Search the entries below for the word "label" and copy every line where it appears.

((

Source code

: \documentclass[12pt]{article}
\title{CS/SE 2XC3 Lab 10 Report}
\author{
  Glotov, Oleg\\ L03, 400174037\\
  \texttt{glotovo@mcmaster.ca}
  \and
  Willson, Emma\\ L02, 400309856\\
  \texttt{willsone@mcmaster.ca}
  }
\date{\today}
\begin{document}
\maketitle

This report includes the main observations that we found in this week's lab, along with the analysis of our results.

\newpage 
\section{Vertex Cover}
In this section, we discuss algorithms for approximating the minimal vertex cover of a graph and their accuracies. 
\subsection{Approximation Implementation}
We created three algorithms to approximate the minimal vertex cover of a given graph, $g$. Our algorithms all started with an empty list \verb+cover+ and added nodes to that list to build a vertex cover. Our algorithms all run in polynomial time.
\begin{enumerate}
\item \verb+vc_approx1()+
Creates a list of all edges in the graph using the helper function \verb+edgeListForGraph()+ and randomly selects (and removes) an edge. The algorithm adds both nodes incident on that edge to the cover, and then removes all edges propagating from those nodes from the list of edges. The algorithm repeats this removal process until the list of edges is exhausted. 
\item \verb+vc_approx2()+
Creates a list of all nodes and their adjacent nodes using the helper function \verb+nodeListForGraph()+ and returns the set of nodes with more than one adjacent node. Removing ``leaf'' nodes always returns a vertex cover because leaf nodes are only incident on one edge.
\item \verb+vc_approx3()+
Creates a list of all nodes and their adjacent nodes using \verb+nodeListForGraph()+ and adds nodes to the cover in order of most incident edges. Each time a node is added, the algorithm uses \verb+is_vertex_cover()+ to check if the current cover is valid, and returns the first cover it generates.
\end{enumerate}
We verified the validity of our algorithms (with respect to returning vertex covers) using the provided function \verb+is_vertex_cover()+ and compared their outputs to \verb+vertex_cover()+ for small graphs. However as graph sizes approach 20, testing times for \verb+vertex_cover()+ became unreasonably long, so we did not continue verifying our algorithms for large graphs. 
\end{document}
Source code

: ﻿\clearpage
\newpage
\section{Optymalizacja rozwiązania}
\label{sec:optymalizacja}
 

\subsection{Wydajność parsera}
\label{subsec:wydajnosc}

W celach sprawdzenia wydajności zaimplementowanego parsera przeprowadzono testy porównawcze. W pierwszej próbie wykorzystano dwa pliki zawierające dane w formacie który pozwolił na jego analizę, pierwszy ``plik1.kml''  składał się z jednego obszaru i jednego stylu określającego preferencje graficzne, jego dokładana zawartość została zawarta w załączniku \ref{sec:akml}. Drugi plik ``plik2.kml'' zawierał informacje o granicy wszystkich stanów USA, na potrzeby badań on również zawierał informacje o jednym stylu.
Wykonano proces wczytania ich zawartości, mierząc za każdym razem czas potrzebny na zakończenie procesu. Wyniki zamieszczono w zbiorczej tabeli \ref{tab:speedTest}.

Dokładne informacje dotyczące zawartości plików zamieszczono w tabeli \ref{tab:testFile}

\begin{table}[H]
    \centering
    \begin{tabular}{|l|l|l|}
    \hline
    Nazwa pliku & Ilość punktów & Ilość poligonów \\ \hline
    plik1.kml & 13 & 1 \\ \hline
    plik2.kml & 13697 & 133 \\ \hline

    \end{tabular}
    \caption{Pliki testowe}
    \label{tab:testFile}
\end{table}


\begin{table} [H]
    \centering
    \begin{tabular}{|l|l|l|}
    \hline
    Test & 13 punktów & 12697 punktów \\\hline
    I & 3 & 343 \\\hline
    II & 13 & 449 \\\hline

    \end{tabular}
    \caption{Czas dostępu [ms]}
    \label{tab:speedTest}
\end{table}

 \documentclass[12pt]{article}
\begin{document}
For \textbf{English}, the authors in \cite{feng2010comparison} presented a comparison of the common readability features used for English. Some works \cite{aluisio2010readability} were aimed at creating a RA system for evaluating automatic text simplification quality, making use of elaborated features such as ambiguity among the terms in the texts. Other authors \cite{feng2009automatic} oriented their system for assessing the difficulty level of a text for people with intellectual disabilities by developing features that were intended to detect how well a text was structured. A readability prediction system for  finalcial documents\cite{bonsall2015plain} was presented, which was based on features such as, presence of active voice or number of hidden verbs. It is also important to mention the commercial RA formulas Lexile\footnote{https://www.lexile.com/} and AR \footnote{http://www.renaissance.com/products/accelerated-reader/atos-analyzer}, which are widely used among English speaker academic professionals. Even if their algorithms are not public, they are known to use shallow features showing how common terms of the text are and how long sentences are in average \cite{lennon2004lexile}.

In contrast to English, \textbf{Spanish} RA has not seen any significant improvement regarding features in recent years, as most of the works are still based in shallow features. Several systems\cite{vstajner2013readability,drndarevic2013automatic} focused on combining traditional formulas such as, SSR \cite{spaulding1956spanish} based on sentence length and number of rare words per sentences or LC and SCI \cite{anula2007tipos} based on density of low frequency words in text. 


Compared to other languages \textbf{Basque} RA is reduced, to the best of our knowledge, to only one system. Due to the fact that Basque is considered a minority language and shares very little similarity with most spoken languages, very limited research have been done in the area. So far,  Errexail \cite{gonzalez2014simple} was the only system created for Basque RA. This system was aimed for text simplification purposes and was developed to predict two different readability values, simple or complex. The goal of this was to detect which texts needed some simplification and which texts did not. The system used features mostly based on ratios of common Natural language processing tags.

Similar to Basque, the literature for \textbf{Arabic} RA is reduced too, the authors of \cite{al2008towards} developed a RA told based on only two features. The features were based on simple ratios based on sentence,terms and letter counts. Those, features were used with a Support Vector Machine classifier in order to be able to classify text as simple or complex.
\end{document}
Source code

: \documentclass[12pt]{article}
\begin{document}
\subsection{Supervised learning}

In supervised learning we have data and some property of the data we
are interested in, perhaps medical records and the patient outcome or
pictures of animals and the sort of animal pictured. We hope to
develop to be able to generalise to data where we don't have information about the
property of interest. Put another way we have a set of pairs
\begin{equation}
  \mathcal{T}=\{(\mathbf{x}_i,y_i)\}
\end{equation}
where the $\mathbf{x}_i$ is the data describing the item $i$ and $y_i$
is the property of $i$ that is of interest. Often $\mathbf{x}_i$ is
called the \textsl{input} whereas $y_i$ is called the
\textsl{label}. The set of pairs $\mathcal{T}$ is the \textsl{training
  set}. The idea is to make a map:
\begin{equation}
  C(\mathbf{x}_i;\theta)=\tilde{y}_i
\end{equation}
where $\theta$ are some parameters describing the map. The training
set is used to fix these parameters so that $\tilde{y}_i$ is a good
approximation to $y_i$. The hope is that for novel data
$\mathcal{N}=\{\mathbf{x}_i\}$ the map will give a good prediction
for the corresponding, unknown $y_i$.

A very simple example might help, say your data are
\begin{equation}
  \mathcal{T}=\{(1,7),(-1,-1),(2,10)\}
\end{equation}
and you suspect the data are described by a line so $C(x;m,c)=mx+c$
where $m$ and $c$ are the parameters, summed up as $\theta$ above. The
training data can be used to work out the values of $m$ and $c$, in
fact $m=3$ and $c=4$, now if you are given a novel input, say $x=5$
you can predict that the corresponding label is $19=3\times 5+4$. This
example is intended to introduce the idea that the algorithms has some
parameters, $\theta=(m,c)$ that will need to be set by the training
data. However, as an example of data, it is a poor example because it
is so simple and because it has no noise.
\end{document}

))

■ OUTPUT OF THE TASK ■
\label{sec:optymalizacja}
\label{subsec:wydajnosc}
    \label{tab:testFile}
    \label{tab:speedTest}
\textsl{label}. The set of pairs $\mathcal{T}$ is the \textsl{training
you can predict that the corresponding label is $19=3\times 5+4$. This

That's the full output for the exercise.